[Material for this exercise — start]

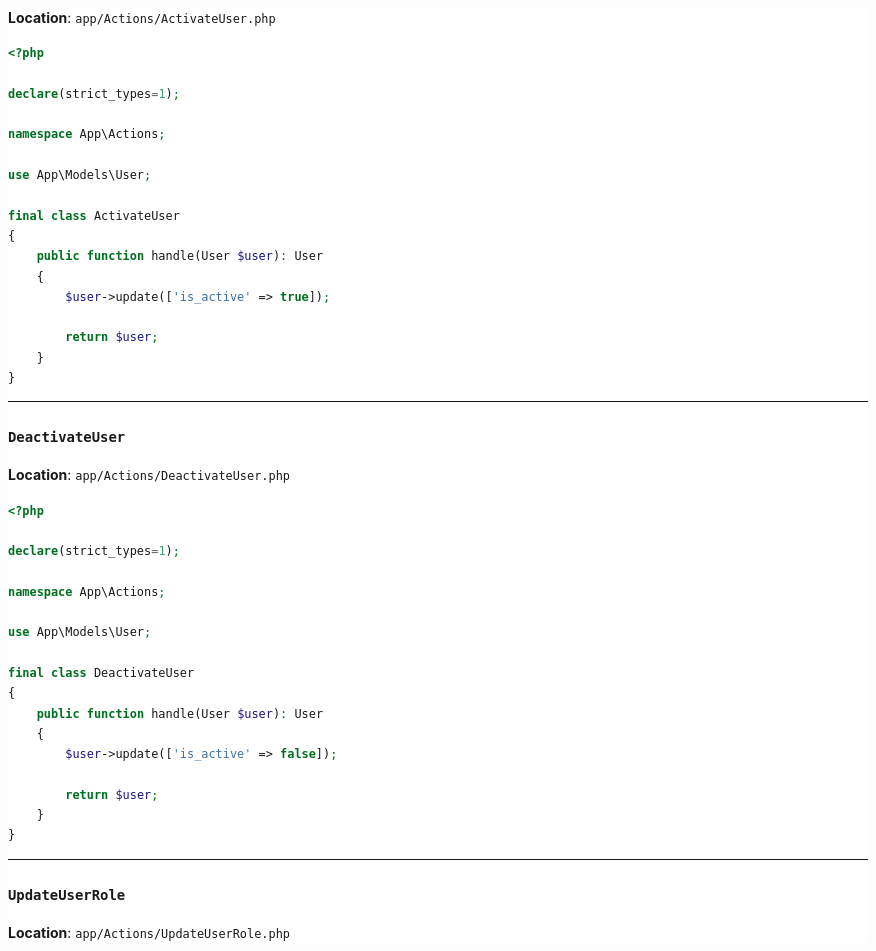 **Location**: `app/Actions/ActivateUser.php`

```php
<?php

declare(strict_types=1);

namespace App\Actions;

use App\Models\User;

final class ActivateUser
{
    public function handle(User $user): User
    {
        $user->update(['is_active' => true]);

        return $user;
    }
}
```

---

### `DeactivateUser`

**Location**: `app/Actions/DeactivateUser.php`

```php
<?php

declare(strict_types=1);

namespace App\Actions;

use App\Models\User;

final class DeactivateUser
{
    public function handle(User $user): User
    {
        $user->update(['is_active' => false]);

        return $user;
    }
}
```

---

### `UpdateUserRole`

**Location**: `app/Actions/UpdateUserRole.php`
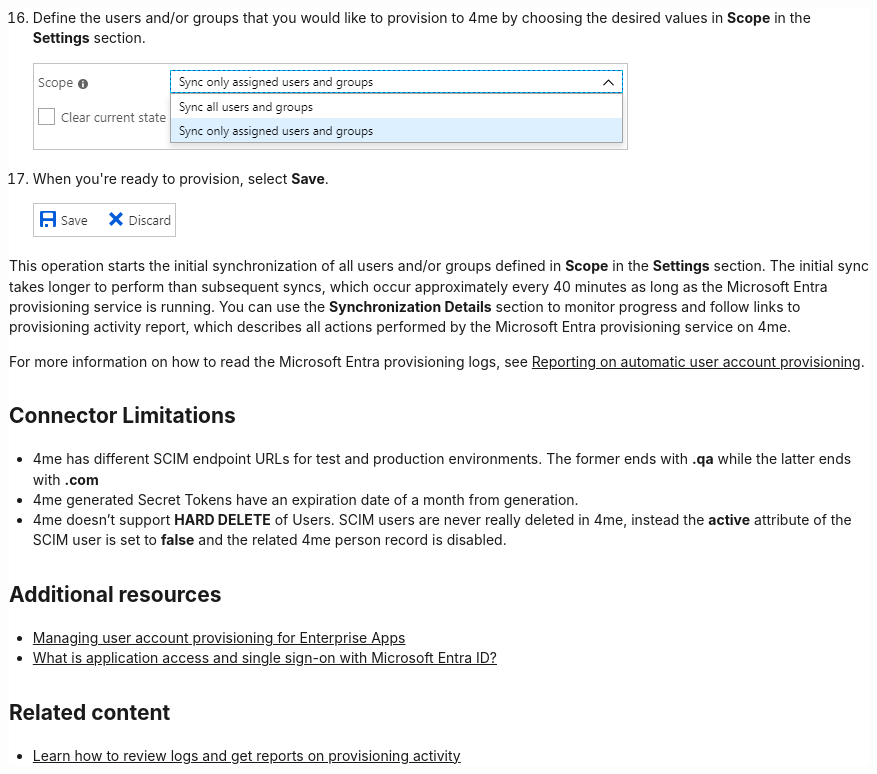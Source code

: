 16. Define the users and/or groups that you would like to provision to 4me by choosing the desired values in **Scope** in the **Settings** section.

	![Screenshot of Provisioning Scope.](common/provisioning-scope.png)

17. When you're ready to provision, select **Save**.

	![Screenshot of Saving Provisioning Configuration.](common/provisioning-configuration-save.png)

This operation starts the initial synchronization of all users and/or groups defined in **Scope** in the **Settings** section. The initial sync takes longer to perform than subsequent syncs, which occur approximately every 40 minutes as long as the Microsoft Entra provisioning service is running. You can use the **Synchronization Details** section to monitor progress and follow links to provisioning activity report, which describes all actions performed by the Microsoft Entra provisioning service on 4me.

For more information on how to read the Microsoft Entra provisioning logs, see [Reporting on automatic user account provisioning](~/identity/app-provisioning/check-status-user-account-provisioning.md).

## Connector Limitations

* 4me has different SCIM endpoint URLs for test and production environments. The former ends with **.qa** while the latter ends with **.com**
* 4me generated Secret Tokens have an expiration date of a month from generation.
* 4me doesn’t support **HARD DELETE** of Users. SCIM users are never really deleted in 4me, instead the **active** attribute of the SCIM user is set to **false** and the related 4me person record is disabled.

## Additional resources

* [Managing user account provisioning for Enterprise Apps](~/identity/app-provisioning/configure-automatic-user-provisioning-portal.md)
* [What is application access and single sign-on with Microsoft Entra ID?](~/identity/enterprise-apps/what-is-single-sign-on.md)

## Related content

* [Learn how to review logs and get reports on provisioning activity](~/identity/app-provisioning/check-status-user-account-provisioning.md)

[Material for this exercise — finish]

» **Assignment**: Search the records for the string "account" and report each line that has it.

» **Response below**:
For more information on how to read the Microsoft Entra provisioning logs, see [Reporting on automatic user account provisioning](~/identity/app-provisioning/check-status-user-account-provisioning.md).
* [Managing user account provisioning for Enterprise Apps](~/identity/app-provisioning/configure-automatic-user-provisioning-portal.md)
* [Learn how to review logs and get reports on provisioning activity](~/identity/app-provisioning/check-status-user-account-provisioning.md)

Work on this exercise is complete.